Another guy quips: dammit my wife is vacuuming everywhere, I'm so distracted
Me: Heh, I wonder how many Quake Live players are married
Asinine guy: that's a dumb question
Me: Why is that a dumb question?
Asinine guy: it just is
Later on, asinine guy starts talking about his penis and arguing with someone else. But no one else joins in. No one even says “guys, c'mon”, so I resist the temptation to. I wonder if all the silent players are married, like me and the guy with the vacuuming wife.
One guy's name I recognize: Id fake_id, a guy who is at the top of one of the ranked leaderboards. Rocket jumps are something I'm familiar with; I've heard of rocketing off the wall in a sideways manner, but here's a new one: using the plasma rifle to float off the wall, through the air. This guy can literally fly.
He drops. He switches to the long range rail gun, a sniper rifle of sorts. While falling, the wall ends, opening up a brief open space that gives him less than two seconds to aim through it; on the other end of the map is the last guy on the other team. The rail gun sounds lasery, old, retro, just like I remember it. That's the last of the other team. My team wins again. I got 3 points, but no frags that round.
I leave the first server, feeling out of my league there and tired of being ganged up on. I go to a duel server, and within five minutes it's me versus someone who is highly untalented. I beat him, 20-3.
Then the M1kenoid comes along. He's been throwing smiley faces and correct grammar all over the place. He build up a lead quickly, 17-2. He beats me to the megahealth by inches numerous times. At one point he gets out his gauntlet, a weak melee weapon. It takes 4-5 rockets to take him down. “Don't be insulting,” I tell him.
“I'm not,” he replies. Oh, he's just having fun, he says. Fun! I lose, 19-3. He leaves at the last moment, giving me a win and putting himself at the back of the line. Maybe he can sympathize with why I thought he was taunting me. The next guy who comes along is not as good as the last one, but he beats me; it's a boring, low-scoring match in the single digits. It ends due to the time running out. I get behind M1kenoid in line.
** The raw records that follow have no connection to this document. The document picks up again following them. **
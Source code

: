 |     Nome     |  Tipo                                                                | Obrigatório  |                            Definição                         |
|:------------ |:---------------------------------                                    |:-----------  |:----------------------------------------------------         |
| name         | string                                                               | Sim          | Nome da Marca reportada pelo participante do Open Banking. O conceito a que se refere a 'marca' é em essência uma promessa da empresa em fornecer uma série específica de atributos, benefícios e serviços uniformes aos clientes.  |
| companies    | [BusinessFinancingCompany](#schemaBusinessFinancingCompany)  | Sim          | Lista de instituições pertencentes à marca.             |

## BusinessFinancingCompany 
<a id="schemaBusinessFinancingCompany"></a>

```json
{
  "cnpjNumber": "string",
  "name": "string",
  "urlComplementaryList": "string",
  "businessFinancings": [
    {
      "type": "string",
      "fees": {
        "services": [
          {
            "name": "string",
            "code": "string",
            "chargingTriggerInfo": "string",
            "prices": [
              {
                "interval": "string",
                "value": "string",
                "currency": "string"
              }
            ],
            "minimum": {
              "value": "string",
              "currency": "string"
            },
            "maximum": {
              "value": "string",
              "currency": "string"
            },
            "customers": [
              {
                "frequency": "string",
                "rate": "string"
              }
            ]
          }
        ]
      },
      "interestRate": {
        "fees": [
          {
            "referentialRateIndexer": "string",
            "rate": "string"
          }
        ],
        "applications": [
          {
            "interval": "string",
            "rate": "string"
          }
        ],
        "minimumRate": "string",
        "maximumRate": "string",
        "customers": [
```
The line will be a bit for either of us. “What's the respawn time on the megahealth?” I ask sheepishly. “35 seconds,” M1kenoid replies. A few seconds pass. “25 for the weapons and armor.”
“Man, you are old school,” I tell him.
“Not really,” he replies. “I've only been playing since September. I've been practicing a lot though.”
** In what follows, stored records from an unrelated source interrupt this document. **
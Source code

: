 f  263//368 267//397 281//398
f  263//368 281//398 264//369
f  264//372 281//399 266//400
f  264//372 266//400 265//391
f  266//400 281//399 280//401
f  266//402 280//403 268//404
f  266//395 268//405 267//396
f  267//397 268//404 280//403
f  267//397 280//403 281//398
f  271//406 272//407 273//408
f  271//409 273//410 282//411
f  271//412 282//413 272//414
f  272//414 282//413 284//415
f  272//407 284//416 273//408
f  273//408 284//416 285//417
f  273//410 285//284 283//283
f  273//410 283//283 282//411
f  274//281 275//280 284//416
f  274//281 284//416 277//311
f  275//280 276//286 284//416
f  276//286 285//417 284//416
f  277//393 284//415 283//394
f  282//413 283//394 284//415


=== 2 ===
I alt+tab. He's got a lot of games under his belt.
“I think I'm getting the hang of it,” he says.
The strangest thing about Quake Live and its features is the curious blend of how friendly it's attempting to be to people of various skill levels. Any time a server is moused over in the browser, it tells you how you would stack up against the people within the server, with ratings like “easy” and “very hard.” That, along with the tutorial, shows that the free price isn't the only thing Id is doing to make Quake accessible to the masses.
Still, the vast majority of playtime seems to be from serious players; a significant minority has played anywhere from five minutes to at least half an hour without scoring a frag. The precision of the stats and ranking system, along with the first ad, remind you of exactly how good at Quake you are.
The blending of free-to-play, casual-style gaming with a very old and competitive player base could result in driving away those that lack experience or skill in the game, but I get ahead of myself; free is free, gamers are cheap, and Quake's international success has yielded a lot of unfamiliar flags next to some player names. In the world of PC gaming, Quake is becoming the violent chess, an international pastime.